WASHINGTON (Feb. 20) -- The White House says about 20 employees working full-time at the White House at various points during the past four years were actually on the payroll of the Democratic National Committee (DNC). Expressing concern, President Bill Clinton has ordered that the practice be reviewed.

White House press secretary Mike McCurry told reporters, "Both the president and the vice president had some questions about whether it would be suitable to have certain types of people doing certain types of functions here."

herman

McCurry says there are currently four such DNC-paid employees -- two working for Vice President Al Gore, one in the president's scheduling office and one in the Office of Public Liaison, which was formerly headed by the president's embattled Labor Secretary-nominee, Alexis Herman.

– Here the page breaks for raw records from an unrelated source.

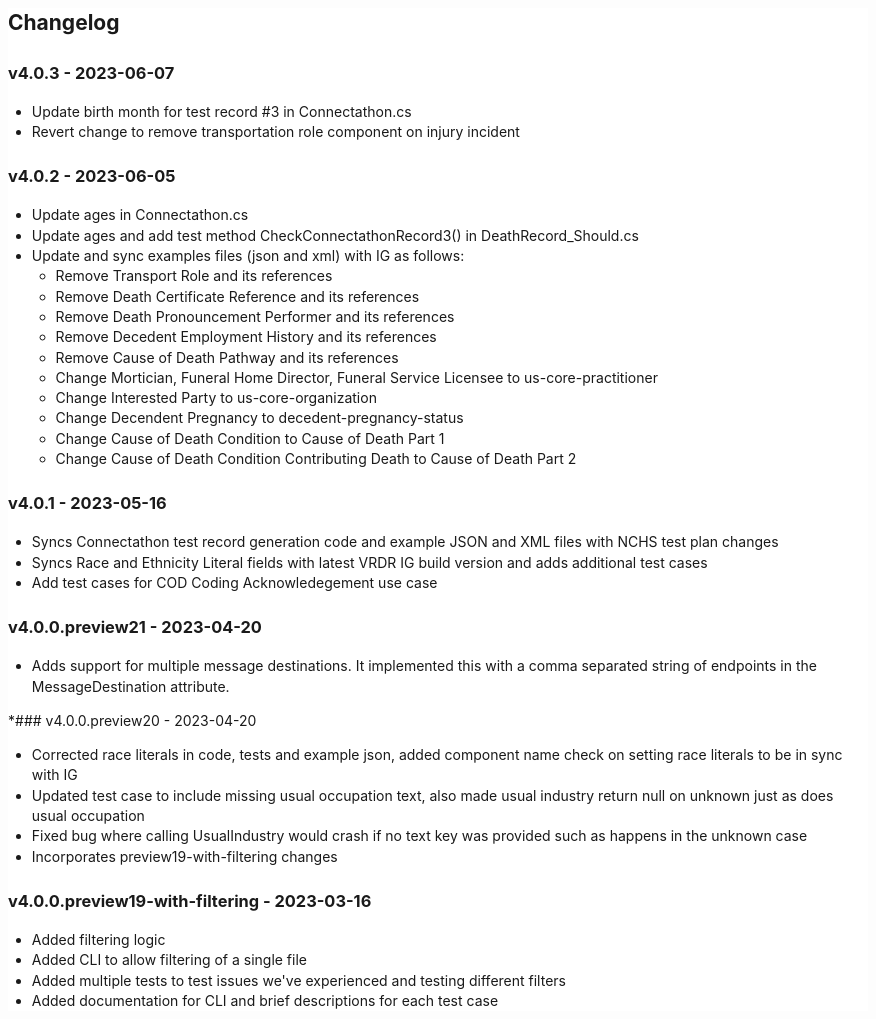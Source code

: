 ## Changelog

### v4.0.3 - 2023-06-07

* Update birth month for test record #3 in Connectathon.cs
* Revert change to remove transportation role component on injury incident

### v4.0.2 - 2023-06-05

* Update ages in Connectathon.cs
* Update ages and add test method CheckConnectathonRecord3() in DeathRecord_Should.cs
* Update and sync examples files (json and xml) with IG as follows:
    * Remove Transport Role and its references
    * Remove Death Certificate Reference and its references
    * Remove Death Pronouncement Performer and its references
    * Remove Decedent Employment History and its references
    * Remove Cause of Death Pathway and its references
    * Change Mortician, Funeral Home Director, Funeral Service Licensee to us-core-practitioner
    * Change Interested Party to us-core-organization
    * Change Decendent Pregnancy to decedent-pregnancy-status
    * Change Cause of Death Condition to Cause of Death Part 1
    * Change Cause of Death Condition Contributing Death to Cause of Death Part 2

### v4.0.1 - 2023-05-16

* Syncs Connectathon test record generation code and example JSON and XML files with NCHS test plan changes
* Syncs Race and Ethnicity Literal fields with latest VRDR IG build version and adds additional test cases
* Add test cases for COD Coding Acknowledegement use case

### v4.0.0.preview21 - 2023-04-20

* Adds support for multiple message destinations. It implemented this with a comma separated string of endpoints in the MessageDestination attribute. 

*### v4.0.0.preview20 - 2023-04-20

* Corrected race literals in code, tests and example json, added component name check on setting race literals to be in sync with IG
* Updated test case to include missing usual occupation text, also made usual industry return null on unknown just as does usual occupation
* Fixed bug where calling UsualIndustry would crash if no text key was provided such as happens in the unknown case
* Incorporates preview19-with-filtering changes

### v4.0.0.preview19-with-filtering - 2023-03-16

* Added filtering logic
* Added CLI to allow filtering of a single file
* Added multiple tests to test issues we've experienced and testing different filters
* Added documentation for CLI and brief descriptions for each test case
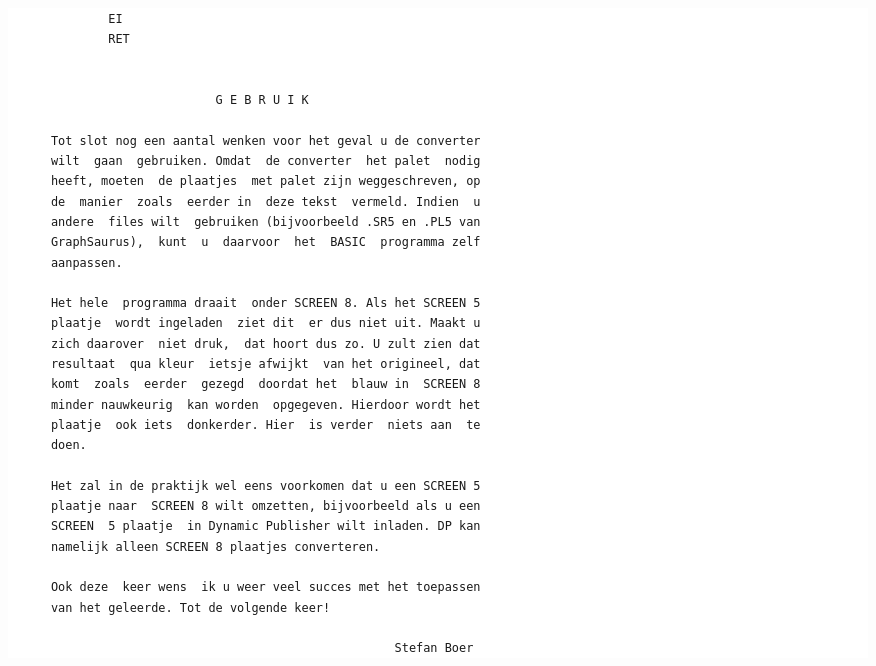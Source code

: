                   EI
                  RET
          
          
                                 G E B R U I K 
          
          Tot slot nog een aantal wenken voor het geval u de converter 
          wilt  gaan  gebruiken. Omdat  de converter  het palet  nodig 
          heeft, moeten  de plaatjes  met palet zijn weggeschreven, op 
          de  manier  zoals  eerder in  deze tekst  vermeld. Indien  u 
          andere  files wilt  gebruiken (bijvoorbeeld .SR5 en .PL5 van 
          GraphSaurus),  kunt  u  daarvoor  het  BASIC  programma zelf 
          aanpassen.
          
          Het hele  programma draait  onder SCREEN 8. Als het SCREEN 5 
          plaatje  wordt ingeladen  ziet dit  er dus niet uit. Maakt u 
          zich daarover  niet druk,  dat hoort dus zo. U zult zien dat 
          resultaat  qua kleur  ietsje afwijkt  van het origineel, dat 
          komt  zoals  eerder  gezegd  doordat het  blauw in  SCREEN 8 
          minder nauwkeurig  kan worden  opgegeven. Hierdoor wordt het 
          plaatje  ook iets  donkerder. Hier  is verder  niets aan  te 
          doen.
          
          Het zal in de praktijk wel eens voorkomen dat u een SCREEN 5 
          plaatje naar  SCREEN 8 wilt omzetten, bijvoorbeeld als u een 
          SCREEN  5 plaatje  in Dynamic Publisher wilt inladen. DP kan 
          namelijk alleen SCREEN 8 plaatjes converteren.
          
          Ook deze  keer wens  ik u weer veel succes met het toepassen 
          van het geleerde. Tot de volgende keer!
          
                                                          Stefan Boer
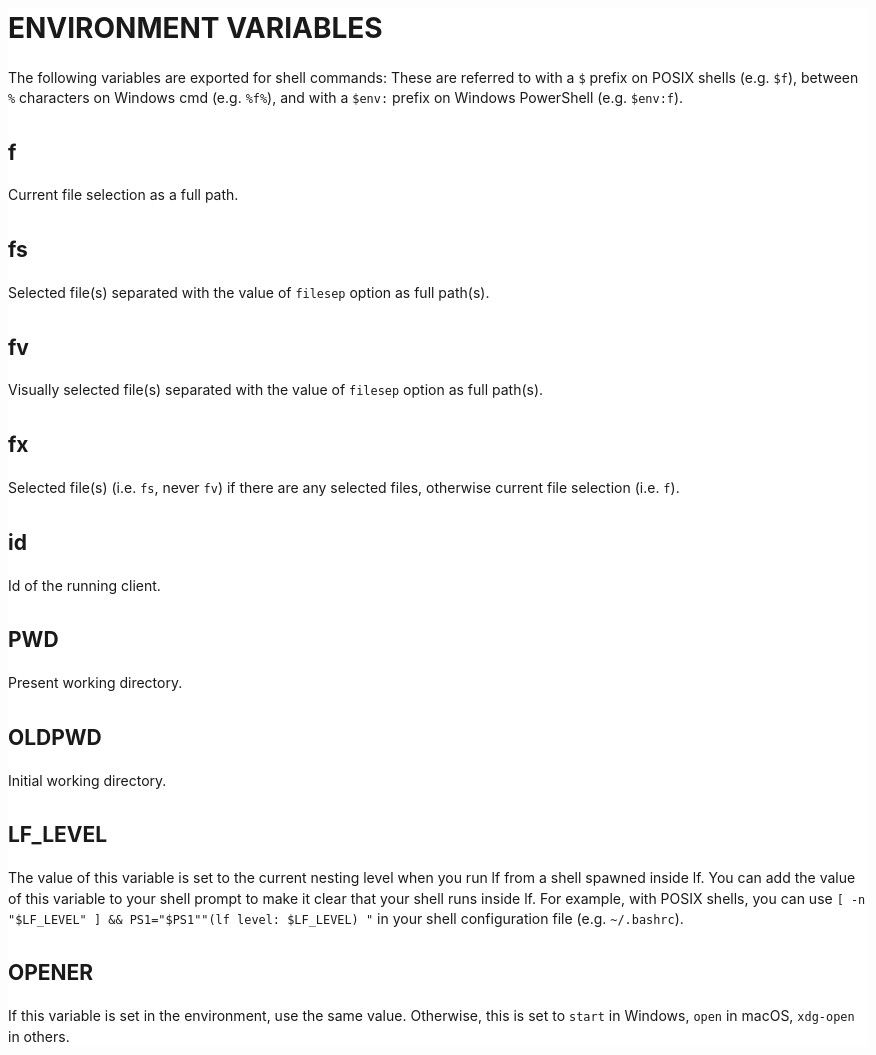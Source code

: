 # ENVIRONMENT VARIABLES

The following variables are exported for shell commands:
These are referred to with a `$` prefix on POSIX shells (e.g. `$f`), between `%` characters on Windows cmd (e.g. `%f%`), and with a `$env:` prefix on Windows PowerShell (e.g. `$env:f`).

## f

Current file selection as a full path.

## fs

Selected file(s) separated with the value of `filesep` option as full path(s).

## fv

Visually selected file(s) separated with the value of `filesep` option as full path(s).

## fx

Selected file(s) (i.e. `fs`, never `fv`) if there are any selected files, otherwise current file selection (i.e. `f`).

## id

Id of the running client.

## PWD

Present working directory.

## OLDPWD

Initial working directory.

## LF_LEVEL

The value of this variable is set to the current nesting level when you run lf from a shell spawned inside lf.
You can add the value of this variable to your shell prompt to make it clear that your shell runs inside lf.
For example, with POSIX shells, you can use `[ -n "$LF_LEVEL" ] && PS1="$PS1""(lf level: $LF_LEVEL) "` in your shell configuration file (e.g. `~/.bashrc`).

## OPENER

If this variable is set in the environment, use the same value. Otherwise, this is set to `start` in Windows, `open` in macOS, `xdg-open` in others.
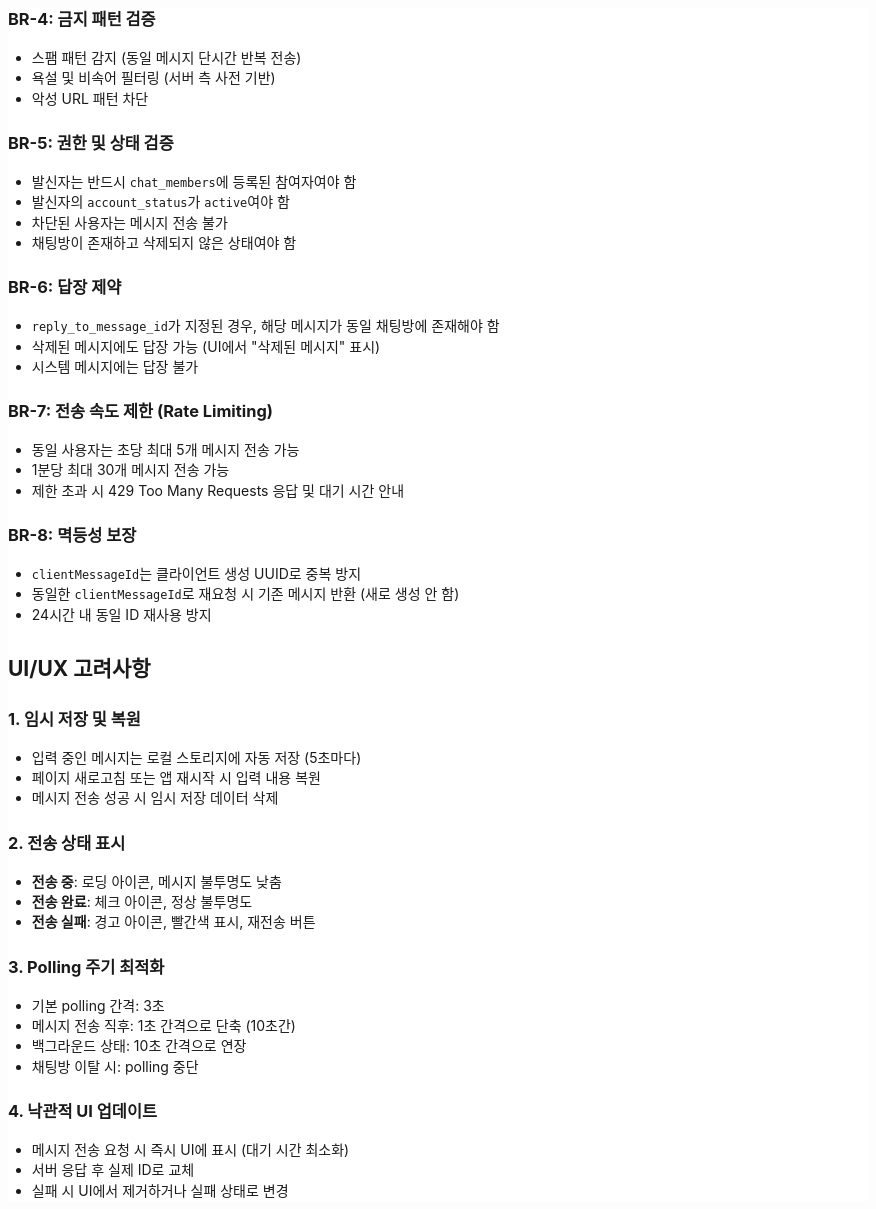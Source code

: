 ### BR-4: 금지 패턴 검증
- 스팸 패턴 감지 (동일 메시지 단시간 반복 전송)
- 욕설 및 비속어 필터링 (서버 측 사전 기반)
- 악성 URL 패턴 차단

### BR-5: 권한 및 상태 검증
- 발신자는 반드시 `chat_members`에 등록된 참여자여야 함
- 발신자의 `account_status`가 `active`여야 함
- 차단된 사용자는 메시지 전송 불가
- 채팅방이 존재하고 삭제되지 않은 상태여야 함

### BR-6: 답장 제약
- `reply_to_message_id`가 지정된 경우, 해당 메시지가 동일 채팅방에 존재해야 함
- 삭제된 메시지에도 답장 가능 (UI에서 "삭제된 메시지" 표시)
- 시스템 메시지에는 답장 불가

### BR-7: 전송 속도 제한 (Rate Limiting)
- 동일 사용자는 초당 최대 5개 메시지 전송 가능
- 1분당 최대 30개 메시지 전송 가능
- 제한 초과 시 429 Too Many Requests 응답 및 대기 시간 안내

### BR-8: 멱등성 보장
- `clientMessageId`는 클라이언트 생성 UUID로 중복 방지
- 동일한 `clientMessageId`로 재요청 시 기존 메시지 반환 (새로 생성 안 함)
- 24시간 내 동일 ID 재사용 방지

## UI/UX 고려사항

### 1. 임시 저장 및 복원
- 입력 중인 메시지는 로컬 스토리지에 자동 저장 (5초마다)
- 페이지 새로고침 또는 앱 재시작 시 입력 내용 복원
- 메시지 전송 성공 시 임시 저장 데이터 삭제

### 2. 전송 상태 표시
- **전송 중**: 로딩 아이콘, 메시지 불투명도 낮춤
- **전송 완료**: 체크 아이콘, 정상 불투명도
- **전송 실패**: 경고 아이콘, 빨간색 표시, 재전송 버튼

### 3. Polling 주기 최적화
- 기본 polling 간격: 3초
- 메시지 전송 직후: 1초 간격으로 단축 (10초간)
- 백그라운드 상태: 10초 간격으로 연장
- 채팅방 이탈 시: polling 중단

### 4. 낙관적 UI 업데이트
- 메시지 전송 요청 시 즉시 UI에 표시 (대기 시간 최소화)
- 서버 응답 후 실제 ID로 교체
- 실패 시 UI에서 제거하거나 실패 상태로 변경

The White House calls them volunteers. But at least one of them has had access to sensitive information in the White House office database, the taxpayer-funded computerized list of outsiders who have had meetings with the president, the first lady, the vice president and senior staff.

mcintosh

Rep. David McIntosh (R-Ind.), in a letter to White House Counsel Charles Ruff, says allowing these "volunteers" access to the database "is deeply troubling and extremely serious." The operation, he adds, was "inappropriate and perhaps illegal."

The White House says the volunteers are bound by the same confidentiality rules as regular White House officials and defends the policy on the basis of a 1987 Justice Department legal opinion requested during the Reagan Administration.

But senior Reagan and Bush aides deny Republican party employees ever worked in their White House.

gray

President George Bush's White House counsel, Boyden Gray, said, "It does begin to mix government and politics in a way that we tried to keep separate as much as possible."

Officials say the policy resulted from Clinton's 1992 campaign pledge to cut the White House staff by 25 percent, a pledge that meant the Clinton Administration simply didn't have the budget to pay their salaries. So they asked the DNC to pick up the tab.